Hi Florian,

interesting observation... I don't have explanation right away, but if you send me the data and model then I will have a closer look and may be come up with an idea.

Pavel

On 3/18/13 8:19 AM, Florian Brückner wrote:
Dear all

I am refining a structure at 3.2 A with phenix.refine using automatic optimization of target weights, solved by molecular replacement with a 2.1A structure of the same crystal form. Rwork=26%, Rfree=28%. I use individual atomic B-factor refinement. The obtained distribution of B-factors after refinement looks reasonable and quite similar to the distribution in the higher resolution model, which I suppose would be expected, since it is the same crystal form. However, the average B-factor does not change substantially, i.e. if I start with the B-factors from the high resolution model (average B-factor around 32 A**2) after 6 macrocycles the average B-factor is still around 32 A**2. If I set all B-factors to the Wilson B-factor determined by phenix.refine (66 A**2), after 6 macrocycles the distribution of B-factors looks again very similar to the high resolution MR model, but the average B-factor is still around 65 A**2. What should I make of this?
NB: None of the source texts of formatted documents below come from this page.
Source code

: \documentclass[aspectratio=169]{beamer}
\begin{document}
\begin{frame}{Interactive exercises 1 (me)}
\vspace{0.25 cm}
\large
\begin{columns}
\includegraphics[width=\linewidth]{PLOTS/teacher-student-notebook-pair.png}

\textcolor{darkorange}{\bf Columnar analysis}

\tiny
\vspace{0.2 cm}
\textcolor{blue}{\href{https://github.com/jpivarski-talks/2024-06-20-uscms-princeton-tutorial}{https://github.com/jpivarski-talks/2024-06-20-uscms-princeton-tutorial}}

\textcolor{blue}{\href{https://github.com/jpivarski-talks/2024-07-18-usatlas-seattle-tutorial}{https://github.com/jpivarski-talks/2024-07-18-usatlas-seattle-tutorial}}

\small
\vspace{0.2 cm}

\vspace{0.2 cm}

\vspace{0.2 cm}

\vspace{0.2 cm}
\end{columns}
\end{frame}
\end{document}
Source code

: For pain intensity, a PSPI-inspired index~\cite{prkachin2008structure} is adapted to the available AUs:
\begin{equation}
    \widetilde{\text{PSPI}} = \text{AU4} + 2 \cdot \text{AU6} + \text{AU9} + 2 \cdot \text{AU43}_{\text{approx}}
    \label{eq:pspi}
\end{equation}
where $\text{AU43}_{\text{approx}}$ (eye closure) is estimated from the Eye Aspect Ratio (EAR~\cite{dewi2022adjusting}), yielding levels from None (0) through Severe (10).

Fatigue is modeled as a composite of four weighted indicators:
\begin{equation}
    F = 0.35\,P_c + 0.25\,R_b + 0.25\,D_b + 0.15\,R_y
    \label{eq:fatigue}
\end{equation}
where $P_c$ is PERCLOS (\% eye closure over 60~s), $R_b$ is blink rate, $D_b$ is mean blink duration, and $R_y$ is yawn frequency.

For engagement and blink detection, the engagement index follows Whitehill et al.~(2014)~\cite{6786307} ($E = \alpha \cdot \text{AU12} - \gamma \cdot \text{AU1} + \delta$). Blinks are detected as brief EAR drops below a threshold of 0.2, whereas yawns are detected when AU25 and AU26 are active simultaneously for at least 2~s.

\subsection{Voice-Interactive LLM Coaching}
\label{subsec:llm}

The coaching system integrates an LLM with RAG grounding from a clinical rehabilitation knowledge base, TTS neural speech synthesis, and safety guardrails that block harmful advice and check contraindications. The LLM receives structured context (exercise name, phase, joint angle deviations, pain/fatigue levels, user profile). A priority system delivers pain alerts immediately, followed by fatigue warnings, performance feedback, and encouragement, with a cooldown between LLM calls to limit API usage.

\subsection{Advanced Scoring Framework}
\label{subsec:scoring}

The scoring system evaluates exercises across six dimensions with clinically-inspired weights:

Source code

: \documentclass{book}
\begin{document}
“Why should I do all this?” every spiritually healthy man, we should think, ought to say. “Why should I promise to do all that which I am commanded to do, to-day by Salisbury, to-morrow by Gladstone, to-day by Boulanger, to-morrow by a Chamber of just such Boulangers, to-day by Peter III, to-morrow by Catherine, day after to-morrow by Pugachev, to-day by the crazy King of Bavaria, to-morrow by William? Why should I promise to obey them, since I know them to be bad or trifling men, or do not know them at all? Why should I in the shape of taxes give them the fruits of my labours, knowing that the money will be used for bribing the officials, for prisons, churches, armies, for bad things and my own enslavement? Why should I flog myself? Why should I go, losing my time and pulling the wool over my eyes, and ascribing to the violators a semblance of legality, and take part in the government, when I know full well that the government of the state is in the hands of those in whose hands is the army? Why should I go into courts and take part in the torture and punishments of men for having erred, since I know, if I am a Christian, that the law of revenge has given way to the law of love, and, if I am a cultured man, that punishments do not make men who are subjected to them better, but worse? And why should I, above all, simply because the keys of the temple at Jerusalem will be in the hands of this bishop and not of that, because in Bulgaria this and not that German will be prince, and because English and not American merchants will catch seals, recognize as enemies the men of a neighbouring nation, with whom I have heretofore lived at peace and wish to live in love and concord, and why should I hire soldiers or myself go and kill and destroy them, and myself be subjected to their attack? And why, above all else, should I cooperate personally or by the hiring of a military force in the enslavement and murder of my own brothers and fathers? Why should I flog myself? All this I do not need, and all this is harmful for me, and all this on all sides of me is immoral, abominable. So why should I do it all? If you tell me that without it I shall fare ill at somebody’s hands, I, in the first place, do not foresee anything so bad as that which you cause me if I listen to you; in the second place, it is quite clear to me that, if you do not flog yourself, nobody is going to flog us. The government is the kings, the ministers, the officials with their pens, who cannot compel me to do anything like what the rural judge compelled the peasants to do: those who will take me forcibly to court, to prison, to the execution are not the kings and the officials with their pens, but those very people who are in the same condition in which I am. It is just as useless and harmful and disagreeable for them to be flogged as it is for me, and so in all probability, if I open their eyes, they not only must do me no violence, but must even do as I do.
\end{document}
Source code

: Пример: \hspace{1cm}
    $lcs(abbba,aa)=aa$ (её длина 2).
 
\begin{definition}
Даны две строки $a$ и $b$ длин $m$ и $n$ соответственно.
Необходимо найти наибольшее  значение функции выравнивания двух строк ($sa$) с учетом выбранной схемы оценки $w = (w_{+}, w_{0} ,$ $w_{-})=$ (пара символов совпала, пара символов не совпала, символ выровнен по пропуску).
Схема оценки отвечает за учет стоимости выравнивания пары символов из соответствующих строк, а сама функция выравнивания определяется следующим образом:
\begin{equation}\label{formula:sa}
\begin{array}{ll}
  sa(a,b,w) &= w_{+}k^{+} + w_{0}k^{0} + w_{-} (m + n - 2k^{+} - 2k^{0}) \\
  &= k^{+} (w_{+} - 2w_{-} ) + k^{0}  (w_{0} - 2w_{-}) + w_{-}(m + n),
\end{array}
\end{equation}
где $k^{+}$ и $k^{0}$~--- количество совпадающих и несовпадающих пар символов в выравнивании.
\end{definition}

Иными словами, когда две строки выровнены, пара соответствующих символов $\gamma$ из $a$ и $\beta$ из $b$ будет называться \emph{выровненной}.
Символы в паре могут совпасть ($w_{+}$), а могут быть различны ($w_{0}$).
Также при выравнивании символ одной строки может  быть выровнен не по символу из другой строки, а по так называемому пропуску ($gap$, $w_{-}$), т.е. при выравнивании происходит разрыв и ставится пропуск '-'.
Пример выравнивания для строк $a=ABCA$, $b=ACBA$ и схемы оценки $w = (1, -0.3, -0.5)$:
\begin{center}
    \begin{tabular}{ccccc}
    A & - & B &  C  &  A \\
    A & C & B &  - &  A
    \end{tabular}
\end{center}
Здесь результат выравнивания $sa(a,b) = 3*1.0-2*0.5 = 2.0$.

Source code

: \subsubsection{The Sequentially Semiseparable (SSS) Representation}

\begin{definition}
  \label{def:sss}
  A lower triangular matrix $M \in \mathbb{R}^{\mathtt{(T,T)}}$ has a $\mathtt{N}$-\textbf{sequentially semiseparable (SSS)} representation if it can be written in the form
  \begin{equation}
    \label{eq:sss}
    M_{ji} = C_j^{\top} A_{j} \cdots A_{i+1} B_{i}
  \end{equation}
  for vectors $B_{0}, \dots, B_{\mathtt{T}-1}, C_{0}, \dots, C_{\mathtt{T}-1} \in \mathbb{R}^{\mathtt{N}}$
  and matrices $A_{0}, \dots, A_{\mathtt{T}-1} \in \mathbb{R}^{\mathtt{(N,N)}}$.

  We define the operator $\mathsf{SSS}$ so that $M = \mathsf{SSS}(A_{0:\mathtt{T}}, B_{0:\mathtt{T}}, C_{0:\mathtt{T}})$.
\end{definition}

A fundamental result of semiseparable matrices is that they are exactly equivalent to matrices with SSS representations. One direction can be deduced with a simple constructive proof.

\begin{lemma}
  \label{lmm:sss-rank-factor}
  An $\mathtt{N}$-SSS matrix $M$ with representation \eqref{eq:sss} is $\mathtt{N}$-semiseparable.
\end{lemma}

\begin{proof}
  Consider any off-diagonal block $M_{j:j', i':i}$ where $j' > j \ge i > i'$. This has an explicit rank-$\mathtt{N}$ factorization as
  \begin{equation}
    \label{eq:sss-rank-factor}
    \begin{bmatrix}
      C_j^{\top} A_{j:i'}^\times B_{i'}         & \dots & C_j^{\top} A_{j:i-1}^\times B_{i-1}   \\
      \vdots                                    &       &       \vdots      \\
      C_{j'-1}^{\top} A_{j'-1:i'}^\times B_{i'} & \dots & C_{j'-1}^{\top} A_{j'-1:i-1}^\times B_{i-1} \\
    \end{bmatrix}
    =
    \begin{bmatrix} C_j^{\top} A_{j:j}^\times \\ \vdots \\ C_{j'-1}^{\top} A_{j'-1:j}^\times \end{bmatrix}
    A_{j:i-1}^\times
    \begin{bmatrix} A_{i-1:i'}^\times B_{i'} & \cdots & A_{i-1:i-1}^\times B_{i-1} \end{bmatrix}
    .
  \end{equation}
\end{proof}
Is this an expected behavior at this resolution, i.e. the fact that the absolute values of B-factors cannot be determined during refinement, although a reasonable distribution can be obtained as judged by plotting average B-factors vs. residue#? Since the average B-factor does not change much during refinement, which average B-factor should I start refinement with to end up with reasonable absolute values? I have manually determined the Wilson B-factor from the linear part of the Wilson plot (4.5-3.2 A) to be 97 A**2. This seems high to me. Would that be expected for the given resolution, given that the 2.1A structure of the same crystal form has 32 A**2? I should add, that there is not a substantial effect of the average refined B-factor on Rfree.

Thanks for any comments or suggestions.